Caitlin McCormack’s piece “Widdendream” is part of her new show that opened Oct. 23 at Paradigm Gallery in Queen Village. | Matt McGraw TTN
Caitlin McCormack’s piece “Widdendream” is part of her new show that opened Oct. 23 at Paradigm Gallery in Queen Village. | Matt McGraw TTN

When it comes to the art of crocheting, Caitlin McCormack prefers skeletons to scarves.

For almost five years, the Philadelphia-based artist has woven stiffened string into brittle bones in an intricate exploration of death and grief.

“It felt kind of comforting,” McCormack said. “It opened me up to how universal grief is and how everyone shares it.”

Currently, McCormack’s delicate anatomical art coils against black velvet and twists beneath protective shields of glass at the Paradigm Gallery on 4th Street near Fitzwater in a solo exhibition, “Mnemosyne.”

The show’s title refers to the Titaness in Greek mythology who represents memory—a source of inspiration in McCormack’s work.

“These pieces are tapping into old memories for people but also creating new memories,” said gallery co-founder Sara McCorriston. “It’s part of this ongoing cycle.”

McCorriston and McCormack’s paths first crossed when they were placed in the same costume design class at the University of the Arts.
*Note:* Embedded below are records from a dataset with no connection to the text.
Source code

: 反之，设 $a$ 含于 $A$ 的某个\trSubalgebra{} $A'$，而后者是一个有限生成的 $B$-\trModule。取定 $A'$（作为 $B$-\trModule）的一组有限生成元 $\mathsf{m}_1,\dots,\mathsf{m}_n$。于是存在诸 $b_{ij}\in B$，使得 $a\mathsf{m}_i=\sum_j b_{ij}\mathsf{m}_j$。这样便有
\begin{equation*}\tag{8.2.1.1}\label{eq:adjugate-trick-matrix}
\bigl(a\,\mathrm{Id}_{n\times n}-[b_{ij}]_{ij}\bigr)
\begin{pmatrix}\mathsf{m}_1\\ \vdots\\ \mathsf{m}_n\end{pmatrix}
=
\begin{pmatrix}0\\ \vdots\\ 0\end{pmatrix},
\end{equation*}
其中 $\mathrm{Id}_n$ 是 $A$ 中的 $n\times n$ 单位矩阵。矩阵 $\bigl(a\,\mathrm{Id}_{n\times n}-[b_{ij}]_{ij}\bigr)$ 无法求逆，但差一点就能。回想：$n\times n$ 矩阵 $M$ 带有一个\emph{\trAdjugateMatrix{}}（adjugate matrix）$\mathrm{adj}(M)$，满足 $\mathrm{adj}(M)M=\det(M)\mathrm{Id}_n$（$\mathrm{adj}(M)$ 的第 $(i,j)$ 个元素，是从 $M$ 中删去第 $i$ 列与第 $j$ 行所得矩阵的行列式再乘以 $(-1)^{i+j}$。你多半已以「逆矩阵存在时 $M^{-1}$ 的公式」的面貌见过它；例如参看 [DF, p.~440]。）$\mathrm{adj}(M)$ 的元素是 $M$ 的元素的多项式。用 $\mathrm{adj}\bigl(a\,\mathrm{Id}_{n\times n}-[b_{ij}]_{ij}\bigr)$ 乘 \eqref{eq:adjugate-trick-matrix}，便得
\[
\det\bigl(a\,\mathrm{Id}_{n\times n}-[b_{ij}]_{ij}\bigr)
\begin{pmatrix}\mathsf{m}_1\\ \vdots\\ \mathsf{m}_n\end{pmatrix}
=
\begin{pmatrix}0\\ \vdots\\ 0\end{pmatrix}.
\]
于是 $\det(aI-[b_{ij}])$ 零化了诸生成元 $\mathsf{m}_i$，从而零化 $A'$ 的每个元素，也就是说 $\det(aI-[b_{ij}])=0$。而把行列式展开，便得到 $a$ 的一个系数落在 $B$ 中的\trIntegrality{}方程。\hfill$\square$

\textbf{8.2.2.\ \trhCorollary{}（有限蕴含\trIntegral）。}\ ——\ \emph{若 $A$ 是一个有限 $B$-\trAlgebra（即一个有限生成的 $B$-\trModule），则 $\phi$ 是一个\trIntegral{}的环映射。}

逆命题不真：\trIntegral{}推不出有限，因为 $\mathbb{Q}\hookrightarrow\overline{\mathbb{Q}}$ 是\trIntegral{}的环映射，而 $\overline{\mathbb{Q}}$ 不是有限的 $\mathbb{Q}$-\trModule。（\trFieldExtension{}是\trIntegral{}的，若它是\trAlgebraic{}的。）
After they graduated, McCorriston gravitated toward curation and went on to create Paradigm with co-director Jason Chen.

Shortly after she left the University of the Arts with a BFA in illustration, McCormack found herself grappling with the deaths of her grandparents. The life-changing turn of events inspired her distinctive artistic voice.
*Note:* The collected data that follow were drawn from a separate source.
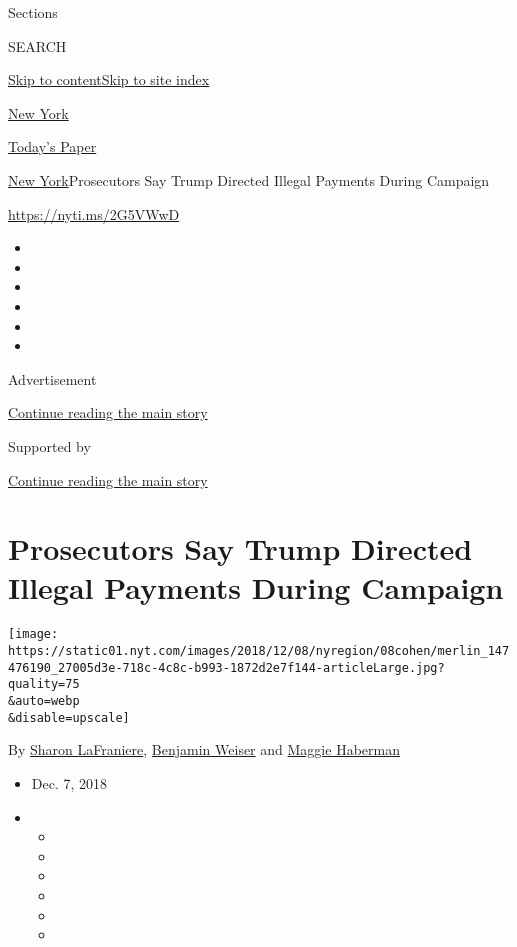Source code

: Sections

SEARCH

\protect\hyperlink{site-content}{Skip to
content}\protect\hyperlink{site-index}{Skip to site index}

\href{https://www.nytimes.com/section/nyregion}{New York}

\href{https://myaccount.nytimes.com/auth/login?response_type=cookie\&client_id=vi}{}

\href{https://www.nytimes.com/section/todayspaper}{Today's Paper}

\href{/section/nyregion}{New York}\textbar{}Prosecutors Say Trump
Directed Illegal Payments During Campaign

\url{https://nyti.ms/2G5VWwD}

\begin{itemize}
\item
\item
\item
\item
\item
\item
\end{itemize}

Advertisement

\protect\hyperlink{after-top}{Continue reading the main story}

Supported by

\protect\hyperlink{after-sponsor}{Continue reading the main story}

\hypertarget{prosecutors-say-trump-directed-illegal-payments-during-campaign}{%
\section{Prosecutors Say Trump Directed Illegal Payments During
Campaign}\label{prosecutors-say-trump-directed-illegal-payments-during-campaign}}

\texttt{[image: https://static01.nyt.com/images/2018/12/08/nyregion/08cohen/merlin\_147476190\_27005d3e-718c-4c8c-b993-1872d2e7f144-articleLarge.jpg?quality=75\\\&auto=webp\\\&disable=upscale]}

By \href{https://www.nytimes.com/by/sharon-lafraniere}{Sharon
LaFraniere}, \href{https://www.nytimes.com/by/benjamin-weiser}{Benjamin
Weiser} and \href{https://www.nytimes.com/by/maggie-haberman}{Maggie
Haberman}

\begin{itemize}
\item
  Dec. 7, 2018
\item
  \begin{itemize}
  \item
  \item
  \item
  \item
  \item
  \item
  \end{itemize}
\end{itemize}

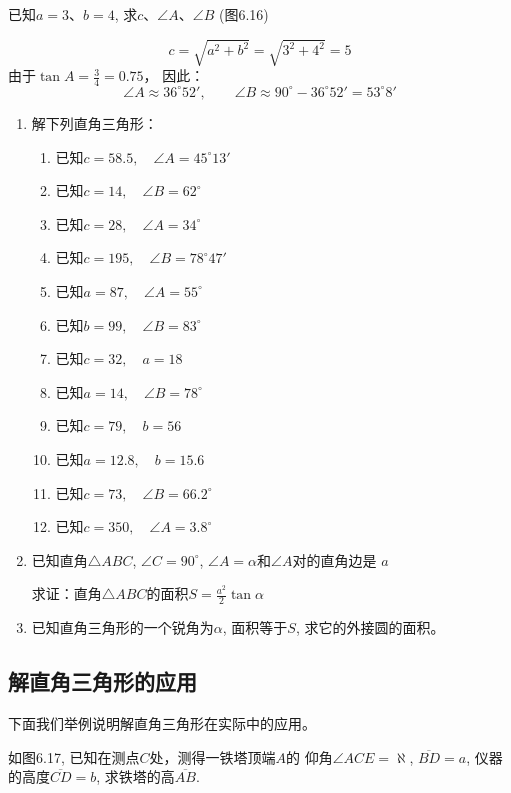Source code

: \begin{example}
    已知$a=3$、$b=4$, 求$c$、$\angle A$、$\angle B$ (图6.16)
\end{example}

\begin{solution}
\[c=\sqrt{a^2+b^2}=\sqrt{3^2+4^2}=5\]
由于$\tan A=\frac{3}{4}=0.75$，
因此：$$\angle A\approx 36^{\circ} 52',\qquad 
\angle B\approx 90^{\circ} -36^{\circ} 52'=53^{\circ} 8'$$ 
\end{solution}

\begin{ex}
\begin{enumerate}
    \item 解下列直角三角形：
    \begin{enumerate}
    \item 已知$c=58.5,\quad \angle A=45^{\circ} 13'$
    \item 已知$c=14,\quad \angle B=62^{\circ}$
    \item 已知$c=28,\quad \angle A=34^{\circ} $
    \item 已知$c=195,\quad \angle B=78^{\circ} 47'$
    \item 已知$a=87,\quad \angle A=55^{\circ} $
    \item 已知$b=99,\quad \angle B=83^{\circ} $
    \item 已知$c=32,\quad a=18$
    \item 已知$a=14,\quad \angle B=78^{\circ}$
    \item 已知$c=79,\quad b=56$
    \item 已知$a=12.8,\quad b=15.6$
    \item 已知$c=73,\quad \angle B=66.2^{\circ}$ 
    \item 已知$c=350,\quad \angle A=3.8^{\circ} $
\end{enumerate}

\item 已知直角$\triangle ABC$, $\angle C=90^{\circ}$, $\angle A=\alpha$和$\angle A$对的直角边是
$a$

求证：直角$\triangle ABC$的面积$S=\frac{a^2}{2}\tan\alpha$

\item  已知直角三角形的一个锐角为$\alpha$, 面积等于$S$, 
求它的外接圆的面积。
\end{enumerate}
\end{ex}

\subsection{解直角三角形的应用}
下面我们举例说明解直角三角形在实际中的应用。
\begin{example}
如图6.17, 已知在测点$C$处，测得一铁塔顶端$A$的
仰角$\angle ACE=\aleph$, $\overline{BD}=a$, 仪器的高度$\overline{CD}=b$, 求铁塔的高$\overline{AB}$.

\end{example}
McCormack’s grandmother taught her how to crochet years before; her grandfather carved elaborate birds from wood.

“I wanted to do something meditative and kind of repetitive to help me deal with the grief, so I decided to create kind of a synthesis of both of their art forms and that came out of it,” McCormack said.

As her grandfather once did, McCormack renders representations of animals, choosing both mythological and real creatures that represent significant events in her own memory. For example, a crocheted sculpture of a kitten’s skeleton on display symbolizes McCormack’s one-year-old black cat that she fears losing one day.

“I associate certain events with the squirrel that I saw outside the window when I was having a fight with this person, or the dog that walked down the street when I was coping with this,” McCormack said. “My memories kind of cling to whatever animal was present at the time.”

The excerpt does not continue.